Working with DLP Limitations to Open Source Access

Companies in financial services and other highly regulated industries often face difficulties accessing and contributing to open source projects. The websites or online services that host these projects may be entirely disallowed by the firm's Data Loss Prevention (DLP) software, which runs counter to consuming and contributing to projects hosted on public websites such as GitHub and GitLab.

The Problem

Financial institutions run the risk of accidental or deliberate data exfiltration via public websites. For example, an employee could use Google Drive to upload a list of account holders, or leak internal software onto a public archive such as GitHub or DropBox. Alternatively, secrets such as passwords, keys or other details of internal infrastructure could be accidentally exposed as part of an GitHub commit.

Historically, the way the institutions have dealt with this risk is via a deny list operated at the firewall/proxy level of the network. This usually means that sites like Facebook or Twitter are not visible from the institution's network.

Sometimes, resources are made available in a read-only form. That is, HTTP POST is disallowed while HTTP GET is allowed. Obviously, this makes the configuration of the proxy more complex and so it is easier to just have a blanket rule to deny all requests to a particular hostname/ip address.

Since configuring these rules is hard and the list of websites changes daily, some financial institutions use third-party software/rule-sets to configure their proxies and deny lists.

Sadly, a side-effect of this is that lots of well-meaning open-source contributions will be caught in the net and won't be permitted to leave the organisation.

Allowing Access / Consumption

Accessing sites like GitHub or StackOverflow makes a material difference to the productivity of developers within an organisation, so it's common for the IT and/or security teams to provide an exception mechanism. Check to see whether this is possible in your firm and petition for such to be made available if it isn't.

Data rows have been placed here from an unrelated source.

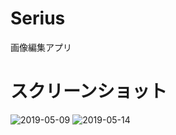 # Serius
画像編集アプリ

# スクリーンショット
![2019-05-09](https://user-images.githubusercontent.com/4001262/57474917-3f292000-72ce-11e9-8247-cead34a28531.png)
![2019-05-14](https://user-images.githubusercontent.com/4001262/57695522-73635e80-7689-11e9-9a43-e731844b5f13.png)

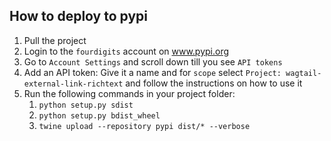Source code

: 
## How to deploy to pypi

1. Pull the project
2. Login to the `fourdigits` account on www.pypi.org 
3. Go to `Account Settings` and scroll down till you see `API tokens`
4. Add an API token: Give it a name and for `scope` select `Project: wagtail-external-link-richtext` 
and follow the instructions on how to use it
5. Run the following commands in your project folder:
   1. `python setup.py sdist`
   2. `python setup.py bdist_wheel`
   3. `twine upload --repository pypi dist/* --verbose`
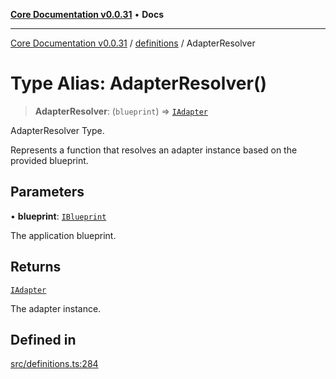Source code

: [**Core Documentation v0.0.31**](../../README.md) • **Docs**

***

[Core Documentation v0.0.31](../../modules.md) / [definitions](../README.md) / AdapterResolver

# Type Alias: AdapterResolver()

> **AdapterResolver**: (`blueprint`) => [`IAdapter`](../interfaces/IAdapter.md)

AdapterResolver Type.

Represents a function that resolves an adapter instance based on the provided blueprint.

## Parameters

• **blueprint**: [`IBlueprint`](IBlueprint.md)

The application blueprint.

## Returns

[`IAdapter`](../interfaces/IAdapter.md)

The adapter instance.

## Defined in

[src/definitions.ts:284](https://github.com/stonemjs/core/blob/a25677efd9a5f5a45cc90fda3ed3e87df97e6124/src/definitions.ts#L284)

Approaches To Allowing Contribution

Allowing staff to contribute to Open-Source projects is a big step and requires a level of trust in employees rather than simply using proxy rules to limit behaviour. In particular, the institution will likely want to retain DLP checks for outgoing code.

There are a number of different ways this is handled at the moment:

Internal and External Git Clones

In this model, developers have an internal version of the external repository.
They commit and push changes to the internal version.
A DLP check is made before the changes are syncrhonized with the external version (usually via pull request)
Changes made to the external repository by the open-source community are pulled back to the internal one.

Advantages

The integrity of the firewall is preserved - developers are not pushing externally on their own.
It is easy for the OSPO to track which projects are being worked on and contributed to.

Disadvantages

The usual PR / Review process only shows the latest versions of files. It's possible to include some confidential data in one commit, delete it in a later commit and for the DLP reviewer (and the developers) to not have sight of this as it is reviewed. Nevertheless, the data is still exfiltrated to the external repository and available on the Internet.
The process is slowed down by the need to have a DLP review. The DLP reviewer takes a lot of responsibility and doesn't really see much benefit for their work. In fact, they are usually slowing down the progress of the project.
Organising this process involves work to set up scripts and rules to allow incoming and outgoing synchronization (partially ameliorated by tools like GitProxy described below)

git-proxy

git-proxy is a FINOS project that provides a proxy between software developers in your firm and upstream open source projects. It's a highly extensible proxy that can flex to support the specific compliance policies of your firm. This allows developers to use and contribute to upstream open source projects and IT/security to maintain compliance to DLP and other policies, minimizing overhead for all parties.

Use Of Personal Machines

Developers use their personal machines for writing and releasing the open source code in public.
Changes / releases to the open-source software are then brought into the institution to use in the institution's software via the usual open-source channels (e.g. Artifactory)

Advantages

Depending upon the situation, the only solution to the open source access problem may be to use a personal laptop or computer to access the necessary projects.
Since the employee's personal laptop doesn't contain firm-confidential information, there should be nearly zero chance of an accidental data-loss event.

Disadvantages

It may be hard to track the productivity of employees working on external projects in this manner.
Although it is unlikely that client data is leaked inadvertently, it is possible that operational specifics are exposed in open-source projects this way. For example, if the institution had a particular process for dealing with a certain business situation and this process was codified in an open-source project, it would essentially be made public. Tight boundaries around what is industry-public vs. firm-private need to be drawn.
Coding in this manner might be in voilation of an employee's contract. Make sure approvals are obtained to avoid this scenario.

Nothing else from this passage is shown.